Location: Chapter 14, bonus exercises 1, 2 and 3

Note: part (d) of Exercise 1 cannot in fact be proven and has to be removed from the exercise.

## Exercise solutions

Note: in the following, the fact that bird $$x$$ sings is symbolised by $$x\in S$$, with $$S$$ the set of all singing birds.

### Exercise 1

Assuming the first three laws of Professor Byrd, one can proceed as follows:

(a) Either $$x\in S$$, in which case by Law 1 $$Pxx\in S$$, or $$x \notin S$$, so that by Law 2 $$Pxx \in S$$.
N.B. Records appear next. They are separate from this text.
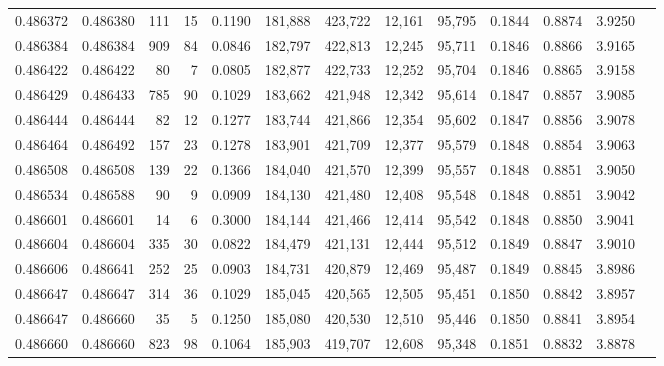 \begin{tabular}{rrrrrrrrrrrrr}
0.486372 & 0.486380 &   111 &    15 &                                     0.1190 & 181,888 & 423,722 &  12,161 &  95,795 & 0.1844 & 0.8874 & 3.9250 \\
0.486384 & 0.486384 &   909 &    84 &                                     0.0846 & 182,797 & 422,813 &  12,245 &  95,711 & 0.1846 & 0.8866 & 3.9165 \\
0.486422 & 0.486422 &    80 &     7 &                                     0.0805 & 182,877 & 422,733 &  12,252 &  95,704 & 0.1846 & 0.8865 & 3.9158 \\
0.486429 & 0.486433 &   785 &    90 &                                     0.1029 & 183,662 & 421,948 &  12,342 &  95,614 & 0.1847 & 0.8857 & 3.9085 \\
0.486444 & 0.486444 &    82 &    12 &                                     0.1277 & 183,744 & 421,866 &  12,354 &  95,602 & 0.1847 & 0.8856 & 3.9078 \\
0.486464 & 0.486492 &   157 &    23 &                                     0.1278 & 183,901 & 421,709 &  12,377 &  95,579 & 0.1848 & 0.8854 & 3.9063 \\
0.486508 & 0.486508 &   139 &    22 &                                     0.1366 & 184,040 & 421,570 &  12,399 &  95,557 & 0.1848 & 0.8851 & 3.9050 \\
0.486534 & 0.486588 &    90 &     9 &                                     0.0909 & 184,130 & 421,480 &  12,408 &  95,548 & 0.1848 & 0.8851 & 3.9042 \\
0.486601 & 0.486601 &    14 &     6 &                                     0.3000 & 184,144 & 421,466 &  12,414 &  95,542 & 0.1848 & 0.8850 & 3.9041 \\
0.486604 & 0.486604 &   335 &    30 &                                     0.0822 & 184,479 & 421,131 &  12,444 &  95,512 & 0.1849 & 0.8847 & 3.9010 \\
0.486606 & 0.486641 &   252 &    25 &                                     0.0903 & 184,731 & 420,879 &  12,469 &  95,487 & 0.1849 & 0.8845 & 3.8986 \\
0.486647 & 0.486647 &   314 &    36 &                                     0.1029 & 185,045 & 420,565 &  12,505 &  95,451 & 0.1850 & 0.8842 & 3.8957 \\
0.486647 & 0.486660 &    35 &     5 &                                     0.1250 & 185,080 & 420,530 &  12,510 &  95,446 & 0.1850 & 0.8841 & 3.8954 \\
0.486660 & 0.486660 &   823 &    98 &                                     0.1064 & 185,903 & 419,707 &  12,608 &  95,348 & 0.1851 & 0.8832 & 3.8878 \\

\end{tabular}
(b) Assume $$Py(Pyx) \in S$$: them either $$y\in S$$, in which case by Law 3 $$Pyx\in S$$, or $$y \notin S$$, so that by Law 2 $$Pyx\in S$$.

(c) Starting from the facts that $$Pxy\in S$$ and $$Pyz \in S$$, two cases are possible: (i) $$x\in S$$, so that by Law 3 $$y \in S$$, which together with the second assumption leads by Law 3 to $$z \in S$$ and then by Law 1 to $$Pxz\in S$$; or (ii) $$x\notin S$$, which immediately by Law 2 implies that, again, $$Pxz \in S$$.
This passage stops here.